The factors behind child custody decisions in New Jersey

Photo of attorney Melinda L. Singer

In New Jersey, the court’s primary focus when determining custody and other parenting rights is to make decisions that are in the best interests of the child. Several factors come into play, and it helps to understand how things work if you are in such a situation.

The law does not explicitly define the best interests of the child. Instead, it provides a set of factors that judges use to assess what these interests may be in each case. Below are some of the aspects that may inform the court’s decision.

The safety and well-being of the child

The child’s physical and emotional safety and well-being take priority in custody proceedings. As such, the court will evaluate each parent’s ability to provide and care for the child. Their parental skills and abilities will also come under scrutiny as the judge seeks to find an arrangement that puts the child first.
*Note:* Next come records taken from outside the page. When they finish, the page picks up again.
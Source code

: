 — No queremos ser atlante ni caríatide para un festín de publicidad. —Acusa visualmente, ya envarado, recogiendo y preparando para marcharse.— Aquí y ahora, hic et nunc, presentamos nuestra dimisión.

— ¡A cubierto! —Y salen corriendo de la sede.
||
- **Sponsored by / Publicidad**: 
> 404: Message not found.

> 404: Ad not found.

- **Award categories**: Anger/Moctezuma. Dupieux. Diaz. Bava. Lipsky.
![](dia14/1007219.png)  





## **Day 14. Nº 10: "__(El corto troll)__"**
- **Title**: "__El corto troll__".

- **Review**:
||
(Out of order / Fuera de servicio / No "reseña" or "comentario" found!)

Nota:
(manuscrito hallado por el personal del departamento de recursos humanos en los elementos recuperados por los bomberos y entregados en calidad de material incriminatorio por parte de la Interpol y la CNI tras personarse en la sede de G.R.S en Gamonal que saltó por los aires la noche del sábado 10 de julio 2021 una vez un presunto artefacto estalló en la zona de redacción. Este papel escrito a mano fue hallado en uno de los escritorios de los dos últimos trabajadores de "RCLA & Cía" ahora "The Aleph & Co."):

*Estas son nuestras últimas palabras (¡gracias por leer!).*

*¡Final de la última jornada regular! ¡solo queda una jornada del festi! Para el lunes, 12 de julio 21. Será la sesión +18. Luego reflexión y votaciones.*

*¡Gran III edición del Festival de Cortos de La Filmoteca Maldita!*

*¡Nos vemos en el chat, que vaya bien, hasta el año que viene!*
The level of cooperation between the parents

Courts appreciate parents who can work together in the child’s best interests. Demonstrating a willingness to cooperate and communicate effectively regarding parenting issues can positively influence custody decisions.

The child’s preferences

If the child is old enough and can express a reasonable preference, the judge may consider their wishes when issuing custody orders. However, these preferences must align with the child’s best interests.

History of domestic violence or substance abuse

A history of domestic violence or substance abuse can significantly impact custody decisions. Courts prioritize the child’s safety and may limit or supervise visitation in such cases, given the potential risk of harm to the child.

While child custody decisions are made with the utmost care and consideration for the child’s well-being, it’s essential to understand the factors involved. It’s equally crucial to approach the process with a cooperative and child-centered mindset. Seeking legal assistance can help you protect your parental rights and champion the best interests of your child.